EXERCISE GOAL - An exact copy of each line below is needed, with no images in it.

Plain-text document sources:
·····

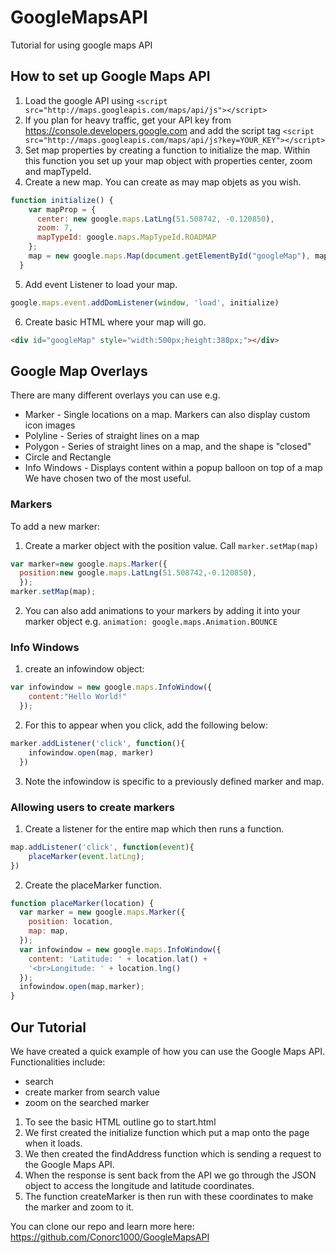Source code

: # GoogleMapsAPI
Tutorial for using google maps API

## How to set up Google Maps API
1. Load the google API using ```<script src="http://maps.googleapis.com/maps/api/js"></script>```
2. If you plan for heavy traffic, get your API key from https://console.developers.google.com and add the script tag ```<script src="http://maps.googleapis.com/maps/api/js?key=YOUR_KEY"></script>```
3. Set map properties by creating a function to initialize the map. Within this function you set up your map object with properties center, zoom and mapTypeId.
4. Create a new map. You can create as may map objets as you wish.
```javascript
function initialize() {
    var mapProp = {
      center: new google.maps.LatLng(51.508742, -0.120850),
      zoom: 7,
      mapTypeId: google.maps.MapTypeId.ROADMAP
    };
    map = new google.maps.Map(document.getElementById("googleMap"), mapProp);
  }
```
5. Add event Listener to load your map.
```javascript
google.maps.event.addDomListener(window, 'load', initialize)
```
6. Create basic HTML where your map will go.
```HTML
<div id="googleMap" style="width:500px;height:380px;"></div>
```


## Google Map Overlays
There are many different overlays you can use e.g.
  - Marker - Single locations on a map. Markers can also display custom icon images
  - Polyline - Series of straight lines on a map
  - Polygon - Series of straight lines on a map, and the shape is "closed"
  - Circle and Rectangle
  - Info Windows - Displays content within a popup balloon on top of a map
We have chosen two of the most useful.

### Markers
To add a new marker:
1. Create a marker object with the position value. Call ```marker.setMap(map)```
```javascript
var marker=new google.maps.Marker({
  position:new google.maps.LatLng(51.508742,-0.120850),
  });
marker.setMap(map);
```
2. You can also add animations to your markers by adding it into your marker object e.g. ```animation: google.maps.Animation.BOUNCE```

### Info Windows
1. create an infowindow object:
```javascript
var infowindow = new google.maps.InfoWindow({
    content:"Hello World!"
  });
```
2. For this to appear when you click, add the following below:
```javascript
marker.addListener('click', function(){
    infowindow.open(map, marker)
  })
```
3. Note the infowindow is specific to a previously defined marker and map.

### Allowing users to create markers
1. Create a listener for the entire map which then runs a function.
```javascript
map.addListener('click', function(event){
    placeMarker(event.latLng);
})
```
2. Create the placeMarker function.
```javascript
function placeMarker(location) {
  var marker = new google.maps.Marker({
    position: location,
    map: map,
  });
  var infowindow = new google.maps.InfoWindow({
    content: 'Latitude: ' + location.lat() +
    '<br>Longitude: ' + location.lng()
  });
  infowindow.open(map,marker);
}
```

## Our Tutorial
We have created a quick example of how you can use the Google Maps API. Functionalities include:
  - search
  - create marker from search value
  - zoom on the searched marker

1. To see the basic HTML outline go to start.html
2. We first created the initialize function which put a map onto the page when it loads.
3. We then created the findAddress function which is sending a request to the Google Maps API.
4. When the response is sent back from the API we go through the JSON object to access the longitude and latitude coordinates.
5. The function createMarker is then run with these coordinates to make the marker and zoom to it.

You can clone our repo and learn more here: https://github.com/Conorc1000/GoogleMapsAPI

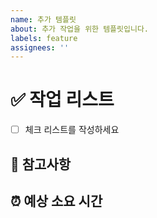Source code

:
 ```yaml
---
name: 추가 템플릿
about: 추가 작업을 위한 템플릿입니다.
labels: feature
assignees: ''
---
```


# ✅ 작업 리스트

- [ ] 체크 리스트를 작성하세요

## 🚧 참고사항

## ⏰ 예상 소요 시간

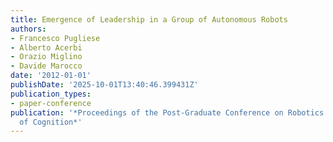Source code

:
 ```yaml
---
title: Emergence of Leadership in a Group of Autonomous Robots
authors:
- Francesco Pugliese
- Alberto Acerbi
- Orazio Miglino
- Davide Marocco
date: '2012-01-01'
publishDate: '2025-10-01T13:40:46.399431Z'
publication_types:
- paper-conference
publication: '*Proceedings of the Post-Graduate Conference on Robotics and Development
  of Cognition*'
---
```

·····

WRITTEN RESPONSE -
Source code

: # GoogleMapsAPI
Tutorial for using google maps API

## How to set up Google Maps API
1. Load the google API using ```<script src="http://maps.googleapis.com/maps/api/js"></script>```
2. If you plan for heavy traffic, get your API key from https://console.developers.google.com and add the script tag ```<script src="http://maps.googleapis.com/maps/api/js?key=YOUR_KEY"></script>```
3. Set map properties by creating a function to initialize the map. Within this function you set up your map object with properties center, zoom and mapTypeId.
4. Create a new map. You can create as may map objets as you wish.
```javascript
function initialize() {
    var mapProp = {
      center: new google.maps.LatLng(51.508742, -0.120850),
      zoom: 7,
      mapTypeId: google.maps.MapTypeId.ROADMAP
    };
    map = new google.maps.Map(document.getElementById("googleMap"), mapProp);
  }
```
5. Add event Listener to load your map.
```javascript
google.maps.event.addDomListener(window, 'load', initialize)
```
6. Create basic HTML where your map will go.
```HTML
<div id="googleMap" style="width:500px;height:380px;"></div>
```


## Google Map Overlays
There are many different overlays you can use e.g.
  - Marker - Single locations on a map. Markers can also display custom icon images
  - Polyline - Series of straight lines on a map
  - Polygon - Series of straight lines on a map, and the shape is "closed"
  - Circle and Rectangle
  - Info Windows - Displays content within a popup balloon on top of a map
We have chosen two of the most useful.

### Markers
To add a new marker:
1. Create a marker object with the position value. Call ```marker.setMap(map)```
```javascript
var marker=new google.maps.Marker({
  position:new google.maps.LatLng(51.508742,-0.120850),
  });
marker.setMap(map);
```
2. You can also add animations to your markers by adding it into your marker object e.g. ```animation: google.maps.Animation.BOUNCE```

### Info Windows
1. create an infowindow object:
```javascript
var infowindow = new google.maps.InfoWindow({
    content:"Hello World!"
  });
```
2. For this to appear when you click, add the following below:
```javascript
marker.addListener('click', function(){
    infowindow.open(map, marker)
  })
```
3. Note the infowindow is specific to a previously defined marker and map.

### Allowing users to create markers
1. Create a listener for the entire map which then runs a function.
```javascript
map.addListener('click', function(event){
    placeMarker(event.latLng);
})
```
2. Create the placeMarker function.
```javascript
function placeMarker(location) {
  var marker = new google.maps.Marker({
    position: location,
    map: map,
  });
  var infowindow = new google.maps.InfoWindow({
    content: 'Latitude: ' + location.lat() +
    '<br>Longitude: ' + location.lng()
  });
  infowindow.open(map,marker);
}
```

## Our Tutorial
We have created a quick example of how you can use the Google Maps API. Functionalities include:
  - search
  - create marker from search value
  - zoom on the searched marker

1. To see the basic HTML outline go to start.html
2. We first created the initialize function which put a map onto the page when it loads.
3. We then created the findAddress function which is sending a request to the Google Maps API.
4. When the response is sent back from the API we go through the JSON object to access the longitude and latitude coordinates.
5. The function createMarker is then run with these coordinates to make the marker and zoom to it.

You can clone our repo and learn more here: https://github.com/Conorc1000/GoogleMapsAPI

Source code

:
 ```yaml
---
name: 추가 템플릿
about: 추가 작업을 위한 템플릿입니다.
labels: feature
assignees: ''
---
```


# ✅ 작업 리스트

- [ ] 체크 리스트를 작성하세요

## 🚧 참고사항

## ⏰ 예상 소요 시간

Source code

:
 ```yaml
---
title: Emergence of Leadership in a Group of Autonomous Robots
authors:
- Francesco Pugliese
- Alberto Acerbi
- Orazio Miglino
- Davide Marocco
date: '2012-01-01'
publishDate: '2025-10-01T13:40:46.399431Z'
publication_types:
- paper-conference
publication: '*Proceedings of the Post-Graduate Conference on Robotics and Development
  of Cognition*'
---
```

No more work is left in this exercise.